One of the major tenets of recovering is owning your past, and no one can accuse Demi Lovato of coming up short on that count. The singer, who long struggled with substance abuse, nearly died of an overdose in 2018, and over the past few weeks she’s told that story as both a confession and a cautionary tale in her new YouTube documentary, song and album, all of which are titled “Dancing With the Devil.”
She dropped the title track, which she wrote with Bianca Deiandra Atterberry, John Ho, Mitchell Allan Scherr, last night:
It’s just a little white line, I’ll be fine
But soon that little white line is a little glass pipe
Tinfoil remedy, almost got the best of me
I keep prayin’ I don’t reach the end of my lifetime
Twisted reality, hopeless insanity
I told you I was okay but I was lyin’
I was dancin’ with the devil, out of control
Almost made it to heaven, it was closer than you know
Playin’ with the enemy, gamblin’ with my soul
It’s so hard to say no, when you’re dancin’ with the devil
The album is due on April 2.
Lovato’s four-part YouTube Originals documentary “DemiLovato: Dancing with the Devil,” opened the 2021 SxSW festival.

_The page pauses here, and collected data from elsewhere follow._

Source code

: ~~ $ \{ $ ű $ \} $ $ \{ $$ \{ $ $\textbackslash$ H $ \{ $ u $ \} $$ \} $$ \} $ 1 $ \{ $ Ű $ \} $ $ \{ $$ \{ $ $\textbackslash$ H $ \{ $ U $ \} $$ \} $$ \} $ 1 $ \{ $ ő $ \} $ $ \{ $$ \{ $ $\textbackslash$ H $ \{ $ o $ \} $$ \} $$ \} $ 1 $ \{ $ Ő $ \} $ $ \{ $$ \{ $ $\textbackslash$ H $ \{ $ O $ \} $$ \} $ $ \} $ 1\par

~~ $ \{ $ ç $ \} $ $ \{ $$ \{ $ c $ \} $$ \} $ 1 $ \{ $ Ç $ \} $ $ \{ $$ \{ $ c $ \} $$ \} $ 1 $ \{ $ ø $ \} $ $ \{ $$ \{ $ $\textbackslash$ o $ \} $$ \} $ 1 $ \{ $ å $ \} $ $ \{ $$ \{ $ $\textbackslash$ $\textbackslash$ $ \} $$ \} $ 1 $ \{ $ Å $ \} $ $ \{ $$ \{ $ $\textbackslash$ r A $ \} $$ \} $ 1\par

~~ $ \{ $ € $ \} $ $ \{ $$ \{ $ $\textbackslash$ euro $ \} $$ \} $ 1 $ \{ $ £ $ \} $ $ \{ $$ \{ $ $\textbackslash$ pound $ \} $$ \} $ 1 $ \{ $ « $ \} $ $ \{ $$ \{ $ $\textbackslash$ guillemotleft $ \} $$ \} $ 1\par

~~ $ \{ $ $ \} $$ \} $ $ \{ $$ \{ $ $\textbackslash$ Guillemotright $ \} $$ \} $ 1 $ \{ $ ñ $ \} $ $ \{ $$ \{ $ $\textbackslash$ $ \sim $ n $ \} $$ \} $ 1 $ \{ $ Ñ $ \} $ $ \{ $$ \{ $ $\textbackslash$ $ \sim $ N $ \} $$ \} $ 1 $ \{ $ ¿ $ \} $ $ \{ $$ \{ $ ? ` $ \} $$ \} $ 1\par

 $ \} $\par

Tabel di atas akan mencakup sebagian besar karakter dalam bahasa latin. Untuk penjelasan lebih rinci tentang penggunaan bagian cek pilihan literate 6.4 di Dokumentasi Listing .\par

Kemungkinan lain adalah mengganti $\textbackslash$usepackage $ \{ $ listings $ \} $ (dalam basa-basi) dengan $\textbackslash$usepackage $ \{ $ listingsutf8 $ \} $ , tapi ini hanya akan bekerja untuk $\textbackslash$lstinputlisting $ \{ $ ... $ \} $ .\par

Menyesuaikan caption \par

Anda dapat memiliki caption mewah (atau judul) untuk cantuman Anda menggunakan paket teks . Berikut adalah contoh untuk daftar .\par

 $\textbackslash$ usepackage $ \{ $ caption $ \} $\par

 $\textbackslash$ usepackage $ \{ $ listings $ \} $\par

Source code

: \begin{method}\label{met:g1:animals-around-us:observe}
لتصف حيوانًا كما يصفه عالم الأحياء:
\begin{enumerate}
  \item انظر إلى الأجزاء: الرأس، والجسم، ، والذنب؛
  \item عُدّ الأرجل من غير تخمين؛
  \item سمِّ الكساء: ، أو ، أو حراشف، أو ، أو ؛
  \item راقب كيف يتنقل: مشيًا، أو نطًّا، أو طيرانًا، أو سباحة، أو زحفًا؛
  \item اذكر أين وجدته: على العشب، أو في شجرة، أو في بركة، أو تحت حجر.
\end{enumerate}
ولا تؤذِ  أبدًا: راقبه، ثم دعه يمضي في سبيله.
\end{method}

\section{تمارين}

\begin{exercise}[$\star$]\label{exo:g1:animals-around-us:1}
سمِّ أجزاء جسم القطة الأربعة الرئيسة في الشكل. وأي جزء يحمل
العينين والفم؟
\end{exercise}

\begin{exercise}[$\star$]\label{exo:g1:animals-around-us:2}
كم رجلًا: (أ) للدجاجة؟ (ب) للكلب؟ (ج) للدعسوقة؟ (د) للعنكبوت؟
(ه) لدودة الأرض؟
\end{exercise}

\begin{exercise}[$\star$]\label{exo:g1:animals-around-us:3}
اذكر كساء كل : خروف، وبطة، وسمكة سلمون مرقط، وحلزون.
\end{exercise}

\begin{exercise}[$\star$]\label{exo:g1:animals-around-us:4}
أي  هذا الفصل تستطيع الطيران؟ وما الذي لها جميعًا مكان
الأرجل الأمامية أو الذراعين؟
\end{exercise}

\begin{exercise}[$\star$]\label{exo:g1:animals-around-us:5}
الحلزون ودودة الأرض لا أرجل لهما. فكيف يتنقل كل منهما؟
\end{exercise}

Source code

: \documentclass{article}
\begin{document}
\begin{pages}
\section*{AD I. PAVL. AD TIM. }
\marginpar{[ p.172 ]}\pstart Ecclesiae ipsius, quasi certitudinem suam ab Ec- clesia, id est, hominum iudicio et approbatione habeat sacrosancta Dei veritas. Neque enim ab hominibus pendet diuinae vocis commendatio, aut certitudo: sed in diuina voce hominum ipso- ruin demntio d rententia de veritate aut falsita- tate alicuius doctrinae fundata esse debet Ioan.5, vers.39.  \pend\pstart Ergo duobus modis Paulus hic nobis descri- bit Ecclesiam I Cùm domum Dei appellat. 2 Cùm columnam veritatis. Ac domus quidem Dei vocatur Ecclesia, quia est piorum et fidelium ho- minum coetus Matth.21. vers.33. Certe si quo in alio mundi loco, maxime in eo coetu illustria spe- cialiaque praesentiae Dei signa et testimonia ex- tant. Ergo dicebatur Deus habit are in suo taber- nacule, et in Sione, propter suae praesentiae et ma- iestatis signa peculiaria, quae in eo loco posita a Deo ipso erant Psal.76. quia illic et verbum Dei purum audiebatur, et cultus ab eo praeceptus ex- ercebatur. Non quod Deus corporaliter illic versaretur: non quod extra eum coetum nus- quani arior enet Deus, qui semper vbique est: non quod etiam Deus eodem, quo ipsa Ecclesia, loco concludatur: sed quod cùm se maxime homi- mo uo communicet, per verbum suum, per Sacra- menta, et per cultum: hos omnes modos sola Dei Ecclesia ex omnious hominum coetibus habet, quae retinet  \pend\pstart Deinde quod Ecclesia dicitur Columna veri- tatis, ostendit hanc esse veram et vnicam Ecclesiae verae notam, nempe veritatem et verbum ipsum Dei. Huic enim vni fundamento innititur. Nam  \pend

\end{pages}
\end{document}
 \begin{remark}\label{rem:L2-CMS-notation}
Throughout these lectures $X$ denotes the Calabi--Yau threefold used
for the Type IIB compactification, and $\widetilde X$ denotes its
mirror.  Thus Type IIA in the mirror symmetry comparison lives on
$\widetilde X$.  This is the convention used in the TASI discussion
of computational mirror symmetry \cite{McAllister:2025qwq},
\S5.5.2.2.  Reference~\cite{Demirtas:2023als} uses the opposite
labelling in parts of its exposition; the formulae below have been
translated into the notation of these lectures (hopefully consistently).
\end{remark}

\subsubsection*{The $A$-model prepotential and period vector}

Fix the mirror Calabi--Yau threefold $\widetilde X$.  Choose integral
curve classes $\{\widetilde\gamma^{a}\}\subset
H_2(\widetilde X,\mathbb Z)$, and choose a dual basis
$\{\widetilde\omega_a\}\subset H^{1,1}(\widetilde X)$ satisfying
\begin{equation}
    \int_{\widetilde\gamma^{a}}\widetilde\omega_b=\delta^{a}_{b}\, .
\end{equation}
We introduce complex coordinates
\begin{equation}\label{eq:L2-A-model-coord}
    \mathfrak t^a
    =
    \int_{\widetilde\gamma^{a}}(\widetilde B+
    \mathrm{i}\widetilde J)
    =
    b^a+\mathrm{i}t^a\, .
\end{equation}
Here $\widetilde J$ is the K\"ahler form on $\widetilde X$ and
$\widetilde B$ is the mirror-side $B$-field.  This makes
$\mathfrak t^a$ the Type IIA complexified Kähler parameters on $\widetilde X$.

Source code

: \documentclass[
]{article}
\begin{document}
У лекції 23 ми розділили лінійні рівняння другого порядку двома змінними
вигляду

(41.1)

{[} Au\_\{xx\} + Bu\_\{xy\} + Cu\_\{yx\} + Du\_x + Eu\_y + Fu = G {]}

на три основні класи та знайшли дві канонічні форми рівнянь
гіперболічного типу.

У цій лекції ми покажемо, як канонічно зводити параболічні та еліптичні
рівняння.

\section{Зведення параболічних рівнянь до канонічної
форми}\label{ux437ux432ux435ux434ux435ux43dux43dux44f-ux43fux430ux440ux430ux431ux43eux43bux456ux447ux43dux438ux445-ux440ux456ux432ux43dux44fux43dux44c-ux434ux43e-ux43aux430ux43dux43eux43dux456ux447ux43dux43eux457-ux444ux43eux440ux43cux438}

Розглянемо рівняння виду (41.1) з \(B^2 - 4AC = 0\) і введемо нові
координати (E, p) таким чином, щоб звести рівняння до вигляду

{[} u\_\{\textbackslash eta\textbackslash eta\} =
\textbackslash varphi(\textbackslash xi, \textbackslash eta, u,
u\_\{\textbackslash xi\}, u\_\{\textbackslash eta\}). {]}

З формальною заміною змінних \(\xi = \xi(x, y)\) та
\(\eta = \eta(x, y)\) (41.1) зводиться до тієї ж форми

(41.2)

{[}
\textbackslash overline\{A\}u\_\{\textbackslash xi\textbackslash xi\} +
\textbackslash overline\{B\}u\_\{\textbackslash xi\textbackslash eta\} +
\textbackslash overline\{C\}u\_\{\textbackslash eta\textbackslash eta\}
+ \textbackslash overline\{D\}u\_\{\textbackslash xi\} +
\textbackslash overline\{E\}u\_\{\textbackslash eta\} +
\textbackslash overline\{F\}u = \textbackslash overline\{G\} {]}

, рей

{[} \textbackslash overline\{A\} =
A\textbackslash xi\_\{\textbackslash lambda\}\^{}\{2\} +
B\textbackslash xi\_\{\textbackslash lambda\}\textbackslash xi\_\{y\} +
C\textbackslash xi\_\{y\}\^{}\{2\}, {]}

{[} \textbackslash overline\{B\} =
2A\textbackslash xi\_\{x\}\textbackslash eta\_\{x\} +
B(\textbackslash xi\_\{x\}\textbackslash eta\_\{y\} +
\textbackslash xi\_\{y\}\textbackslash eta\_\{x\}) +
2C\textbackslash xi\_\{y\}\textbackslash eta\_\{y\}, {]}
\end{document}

“It’s hard to recall another musician, or any other recent celebrity, who’s been as open about as much personal upheaval as has Lovato, who emerged as a big-voiced child performer and whose pop music career has closely tracked the evolution of her emotional and physical wellness,” PvNew wrote. “onscreen titles inform us that the in-control, tactically charismatic entertainer we see at first was filmed for a planned concert documentary in 2018, shortly before Lovato (who has since re-emerged and restarted her music career) was hospitalized for a life-threatening drug overdose. The footage is now put to use through contrast — to show what Lovato, then, was able to hide, and to suggest that, now, she’s found an easier way of living with herself.